Figure 2—figure supplement 2
Rescue of RNAi phenotypes by ectopic expression of SKA1-Cerulean or CENP-X-Cerulean.
Live imaging of P. patens protonemal apical cells expressing SKA1-Cerulean (A) or CENP-X-Cerulean (C) in the SKA1 5’UTR RNAi or CENP-X 5’UTR RNAi lines, respectively. RNAi was induced by addition of β-estradiol to the culture medium at the final concentration of 5 µM, 5–6 days prior to observation. Bar, 5 µm. (B, D) Mitotic duration (from NEBD to anaphase onset) for each RNAi line with or without the rescue construct (two independent SKA1 rescue lines [#3, #16] were analyzed). ‘GH’ is the mother line used for RNAi transformation. Bars indicate mean and SEM, whereas asterisks indicate significant differences (*p<0.03, ***p<0.001, ****p<0.0001; one-way ANOVA). More than 10 cells were analyzed for each line.
Figure 3
Cytokinesis failure in somatic cells can generate plants with whole-genome duplication.
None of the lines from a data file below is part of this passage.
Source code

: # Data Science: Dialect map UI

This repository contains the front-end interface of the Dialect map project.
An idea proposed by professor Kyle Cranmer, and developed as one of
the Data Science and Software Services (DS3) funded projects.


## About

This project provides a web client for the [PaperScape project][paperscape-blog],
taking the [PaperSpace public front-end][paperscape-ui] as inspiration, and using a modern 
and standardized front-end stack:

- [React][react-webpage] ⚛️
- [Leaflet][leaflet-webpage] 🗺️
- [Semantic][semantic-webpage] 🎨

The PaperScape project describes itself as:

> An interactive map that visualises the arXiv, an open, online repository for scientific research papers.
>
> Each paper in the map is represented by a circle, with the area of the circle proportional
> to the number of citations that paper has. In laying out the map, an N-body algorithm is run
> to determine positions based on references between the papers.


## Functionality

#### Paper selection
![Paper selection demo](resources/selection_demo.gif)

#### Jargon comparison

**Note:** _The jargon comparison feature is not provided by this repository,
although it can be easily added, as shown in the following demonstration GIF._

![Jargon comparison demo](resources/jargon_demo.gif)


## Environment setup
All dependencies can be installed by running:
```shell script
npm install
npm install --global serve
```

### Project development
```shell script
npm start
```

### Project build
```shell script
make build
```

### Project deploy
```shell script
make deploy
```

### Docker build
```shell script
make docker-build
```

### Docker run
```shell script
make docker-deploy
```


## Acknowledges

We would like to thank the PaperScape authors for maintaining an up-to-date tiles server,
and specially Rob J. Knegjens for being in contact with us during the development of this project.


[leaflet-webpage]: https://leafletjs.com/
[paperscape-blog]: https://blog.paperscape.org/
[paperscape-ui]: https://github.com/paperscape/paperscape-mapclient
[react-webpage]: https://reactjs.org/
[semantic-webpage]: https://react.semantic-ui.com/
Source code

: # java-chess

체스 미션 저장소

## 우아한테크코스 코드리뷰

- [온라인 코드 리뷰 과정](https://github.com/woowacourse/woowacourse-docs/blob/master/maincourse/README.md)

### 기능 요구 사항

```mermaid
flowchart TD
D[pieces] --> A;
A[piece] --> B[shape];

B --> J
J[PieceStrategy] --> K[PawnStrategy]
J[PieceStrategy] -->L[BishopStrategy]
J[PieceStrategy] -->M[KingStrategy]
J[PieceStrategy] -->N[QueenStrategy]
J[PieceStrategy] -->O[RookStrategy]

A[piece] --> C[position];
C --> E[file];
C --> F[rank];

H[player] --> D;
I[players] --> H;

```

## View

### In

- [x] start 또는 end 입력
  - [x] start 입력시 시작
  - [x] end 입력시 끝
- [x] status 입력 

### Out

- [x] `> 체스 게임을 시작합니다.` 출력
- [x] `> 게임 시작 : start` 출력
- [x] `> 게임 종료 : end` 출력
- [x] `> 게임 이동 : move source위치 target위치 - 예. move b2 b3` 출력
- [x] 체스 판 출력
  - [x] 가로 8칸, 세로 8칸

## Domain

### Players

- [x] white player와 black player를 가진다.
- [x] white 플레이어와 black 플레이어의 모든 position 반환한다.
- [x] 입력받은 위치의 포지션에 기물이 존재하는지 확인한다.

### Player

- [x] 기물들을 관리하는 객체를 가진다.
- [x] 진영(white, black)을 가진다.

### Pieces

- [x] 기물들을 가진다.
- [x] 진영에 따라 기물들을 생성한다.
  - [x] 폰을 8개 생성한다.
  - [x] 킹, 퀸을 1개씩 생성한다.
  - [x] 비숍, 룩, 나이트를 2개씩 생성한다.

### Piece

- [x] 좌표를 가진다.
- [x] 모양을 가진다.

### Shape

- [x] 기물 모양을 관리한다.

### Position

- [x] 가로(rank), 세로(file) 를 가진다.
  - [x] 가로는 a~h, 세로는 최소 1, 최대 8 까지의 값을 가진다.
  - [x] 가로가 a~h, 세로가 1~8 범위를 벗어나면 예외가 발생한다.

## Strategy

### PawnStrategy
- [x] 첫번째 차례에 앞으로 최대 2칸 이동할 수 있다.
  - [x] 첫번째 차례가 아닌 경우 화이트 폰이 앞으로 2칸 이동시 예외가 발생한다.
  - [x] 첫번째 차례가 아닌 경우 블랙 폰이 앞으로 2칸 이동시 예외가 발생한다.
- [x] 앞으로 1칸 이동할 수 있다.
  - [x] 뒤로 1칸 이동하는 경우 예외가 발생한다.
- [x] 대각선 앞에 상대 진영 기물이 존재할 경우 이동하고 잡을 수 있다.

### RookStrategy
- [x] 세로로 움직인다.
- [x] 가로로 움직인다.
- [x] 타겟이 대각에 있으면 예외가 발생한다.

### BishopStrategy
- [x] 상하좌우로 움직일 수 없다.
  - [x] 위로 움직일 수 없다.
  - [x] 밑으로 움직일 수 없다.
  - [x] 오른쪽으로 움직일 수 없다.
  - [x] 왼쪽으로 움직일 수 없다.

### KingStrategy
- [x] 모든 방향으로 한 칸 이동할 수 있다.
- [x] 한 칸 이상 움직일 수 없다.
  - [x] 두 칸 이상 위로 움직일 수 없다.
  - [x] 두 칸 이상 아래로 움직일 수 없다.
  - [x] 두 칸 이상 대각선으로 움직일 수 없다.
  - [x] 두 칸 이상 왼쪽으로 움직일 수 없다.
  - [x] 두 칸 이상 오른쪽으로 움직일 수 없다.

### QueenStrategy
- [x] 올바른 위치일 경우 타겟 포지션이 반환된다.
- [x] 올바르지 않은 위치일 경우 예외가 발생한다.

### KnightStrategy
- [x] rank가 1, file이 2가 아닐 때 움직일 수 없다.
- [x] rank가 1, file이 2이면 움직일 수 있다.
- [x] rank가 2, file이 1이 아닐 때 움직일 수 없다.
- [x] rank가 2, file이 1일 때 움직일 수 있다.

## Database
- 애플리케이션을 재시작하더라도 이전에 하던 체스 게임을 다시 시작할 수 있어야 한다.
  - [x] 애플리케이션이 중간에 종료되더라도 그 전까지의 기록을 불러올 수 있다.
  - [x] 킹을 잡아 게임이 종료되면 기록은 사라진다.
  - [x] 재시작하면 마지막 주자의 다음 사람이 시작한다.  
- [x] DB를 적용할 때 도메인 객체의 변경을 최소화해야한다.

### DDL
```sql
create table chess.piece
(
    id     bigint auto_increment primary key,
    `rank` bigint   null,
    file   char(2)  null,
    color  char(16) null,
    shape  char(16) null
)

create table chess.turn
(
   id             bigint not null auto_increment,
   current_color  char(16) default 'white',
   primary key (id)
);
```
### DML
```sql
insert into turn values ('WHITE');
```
(A) Quantification of the nuclear DNA content. Anaphase/telophase cells were used as a standard for 1N nuclei (light blue). Interphase cells randomly selected in the control line mostly had double amounts of DNAs as expected (dark blue), whereas cells that failed cytokinesis had higher ploidy (red). DNA amounts are shown as fluorescent intensity of the DAPI-stained nuclei per cell after subtraction of the cytoplasmic background. (B) Representative images of mitotic entry and single spindle formation of the multi-nucleated cell in the P. patens SKA1 RNAi line. Bar, 5 µm. See Video 9. (C) Regeneration of a single cell isolated by laser dissection microscopy from the control cell line (GH) or multi-nucleated cells from SKA1 RNAi line (multi-nuclei are marked with yellow arrowheads). Bar, 50 µm. (D) Moss colonies regenerated from single cells. Bar, 0.5 cm. (E) Quantification of the nuclear DNA content in the interphase nucleus of regenerated moss colonies, corresponding to (C) and (D).
Videos
Video 1
Localization of the centromere and CCAN proteins during cell division.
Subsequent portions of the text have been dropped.